▶ Problem statement: Across all the lines of the following material, count those that include the word "files" and give only the result.

▶ Records to process:
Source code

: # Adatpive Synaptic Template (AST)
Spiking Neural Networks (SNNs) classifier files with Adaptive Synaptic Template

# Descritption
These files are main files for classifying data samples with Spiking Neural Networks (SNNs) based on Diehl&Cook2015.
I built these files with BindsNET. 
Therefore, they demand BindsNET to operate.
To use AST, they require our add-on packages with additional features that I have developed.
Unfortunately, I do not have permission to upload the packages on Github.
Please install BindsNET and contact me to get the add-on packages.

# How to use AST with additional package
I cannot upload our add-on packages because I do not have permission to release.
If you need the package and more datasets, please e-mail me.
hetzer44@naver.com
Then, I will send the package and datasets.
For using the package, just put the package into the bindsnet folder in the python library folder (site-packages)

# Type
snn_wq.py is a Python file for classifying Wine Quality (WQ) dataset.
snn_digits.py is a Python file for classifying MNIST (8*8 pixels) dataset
* * *
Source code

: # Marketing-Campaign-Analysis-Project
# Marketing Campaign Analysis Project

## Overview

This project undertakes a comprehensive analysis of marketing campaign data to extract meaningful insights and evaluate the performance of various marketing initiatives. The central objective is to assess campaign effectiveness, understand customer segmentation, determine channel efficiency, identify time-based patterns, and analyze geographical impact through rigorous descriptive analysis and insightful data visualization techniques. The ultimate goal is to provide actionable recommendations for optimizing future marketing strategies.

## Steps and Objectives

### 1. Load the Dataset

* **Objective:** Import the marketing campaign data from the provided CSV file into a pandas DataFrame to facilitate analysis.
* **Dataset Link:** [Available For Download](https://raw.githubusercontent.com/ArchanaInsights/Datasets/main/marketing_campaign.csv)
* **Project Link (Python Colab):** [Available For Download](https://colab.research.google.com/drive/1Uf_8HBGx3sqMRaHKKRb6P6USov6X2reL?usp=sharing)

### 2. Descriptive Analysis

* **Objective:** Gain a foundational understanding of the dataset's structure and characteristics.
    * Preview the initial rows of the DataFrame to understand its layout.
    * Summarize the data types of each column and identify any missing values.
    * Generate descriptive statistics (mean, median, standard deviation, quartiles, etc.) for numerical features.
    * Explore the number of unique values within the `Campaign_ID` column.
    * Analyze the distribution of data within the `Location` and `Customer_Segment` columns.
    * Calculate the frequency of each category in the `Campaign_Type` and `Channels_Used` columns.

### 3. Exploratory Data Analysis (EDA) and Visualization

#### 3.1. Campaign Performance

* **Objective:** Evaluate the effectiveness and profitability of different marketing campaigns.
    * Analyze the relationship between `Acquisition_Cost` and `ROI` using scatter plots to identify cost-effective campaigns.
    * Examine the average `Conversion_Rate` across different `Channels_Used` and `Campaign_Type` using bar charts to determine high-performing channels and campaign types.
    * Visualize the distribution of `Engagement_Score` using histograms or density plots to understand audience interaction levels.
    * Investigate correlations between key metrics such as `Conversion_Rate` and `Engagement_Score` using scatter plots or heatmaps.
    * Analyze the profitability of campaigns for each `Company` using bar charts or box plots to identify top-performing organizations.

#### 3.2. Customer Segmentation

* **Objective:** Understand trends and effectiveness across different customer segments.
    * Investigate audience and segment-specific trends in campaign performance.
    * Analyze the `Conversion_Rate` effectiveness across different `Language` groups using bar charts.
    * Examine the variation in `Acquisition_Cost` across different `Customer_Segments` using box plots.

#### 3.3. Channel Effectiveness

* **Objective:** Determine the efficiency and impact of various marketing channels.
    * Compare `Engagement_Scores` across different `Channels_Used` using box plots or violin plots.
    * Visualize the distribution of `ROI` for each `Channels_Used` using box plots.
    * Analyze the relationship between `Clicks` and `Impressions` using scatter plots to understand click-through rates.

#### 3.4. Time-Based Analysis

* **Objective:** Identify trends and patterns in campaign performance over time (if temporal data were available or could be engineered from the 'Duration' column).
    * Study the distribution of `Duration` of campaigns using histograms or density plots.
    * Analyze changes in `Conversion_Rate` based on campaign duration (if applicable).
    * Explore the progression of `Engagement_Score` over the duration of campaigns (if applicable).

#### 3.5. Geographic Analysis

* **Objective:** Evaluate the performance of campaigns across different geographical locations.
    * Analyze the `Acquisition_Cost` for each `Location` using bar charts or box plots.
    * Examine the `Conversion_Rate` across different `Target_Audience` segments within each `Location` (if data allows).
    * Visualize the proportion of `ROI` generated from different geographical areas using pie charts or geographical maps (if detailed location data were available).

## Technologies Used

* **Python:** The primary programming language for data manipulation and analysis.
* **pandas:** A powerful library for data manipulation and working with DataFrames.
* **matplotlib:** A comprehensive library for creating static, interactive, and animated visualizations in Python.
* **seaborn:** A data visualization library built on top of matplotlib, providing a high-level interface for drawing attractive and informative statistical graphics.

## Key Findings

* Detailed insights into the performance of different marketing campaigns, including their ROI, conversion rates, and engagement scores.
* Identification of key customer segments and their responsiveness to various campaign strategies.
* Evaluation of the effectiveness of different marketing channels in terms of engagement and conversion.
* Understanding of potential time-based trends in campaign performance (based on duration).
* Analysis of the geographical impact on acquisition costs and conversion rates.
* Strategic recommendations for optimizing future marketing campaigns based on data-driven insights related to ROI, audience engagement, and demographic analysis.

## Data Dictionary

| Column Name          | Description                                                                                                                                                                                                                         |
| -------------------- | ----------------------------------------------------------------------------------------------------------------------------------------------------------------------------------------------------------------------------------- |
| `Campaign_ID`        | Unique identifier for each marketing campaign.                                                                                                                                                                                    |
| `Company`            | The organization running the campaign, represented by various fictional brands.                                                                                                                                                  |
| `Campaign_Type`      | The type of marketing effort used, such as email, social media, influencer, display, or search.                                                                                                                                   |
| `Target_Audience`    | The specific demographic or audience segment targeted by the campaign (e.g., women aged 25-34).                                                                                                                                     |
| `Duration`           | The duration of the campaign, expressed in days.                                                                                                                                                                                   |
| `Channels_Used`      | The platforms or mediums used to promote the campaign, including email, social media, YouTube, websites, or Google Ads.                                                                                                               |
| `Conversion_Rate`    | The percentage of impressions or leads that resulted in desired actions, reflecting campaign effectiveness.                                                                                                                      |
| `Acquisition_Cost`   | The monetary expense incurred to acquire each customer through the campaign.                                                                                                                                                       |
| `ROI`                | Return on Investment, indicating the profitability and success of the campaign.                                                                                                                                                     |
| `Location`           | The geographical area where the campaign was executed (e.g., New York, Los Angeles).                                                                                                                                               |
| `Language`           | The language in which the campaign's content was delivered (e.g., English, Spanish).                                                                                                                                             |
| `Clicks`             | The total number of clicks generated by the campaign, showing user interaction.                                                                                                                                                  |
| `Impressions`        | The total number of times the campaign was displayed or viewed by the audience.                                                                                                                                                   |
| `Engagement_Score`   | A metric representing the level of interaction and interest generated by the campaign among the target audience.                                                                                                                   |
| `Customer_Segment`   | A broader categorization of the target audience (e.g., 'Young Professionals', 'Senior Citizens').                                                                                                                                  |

▶ Solution to the exercise: 3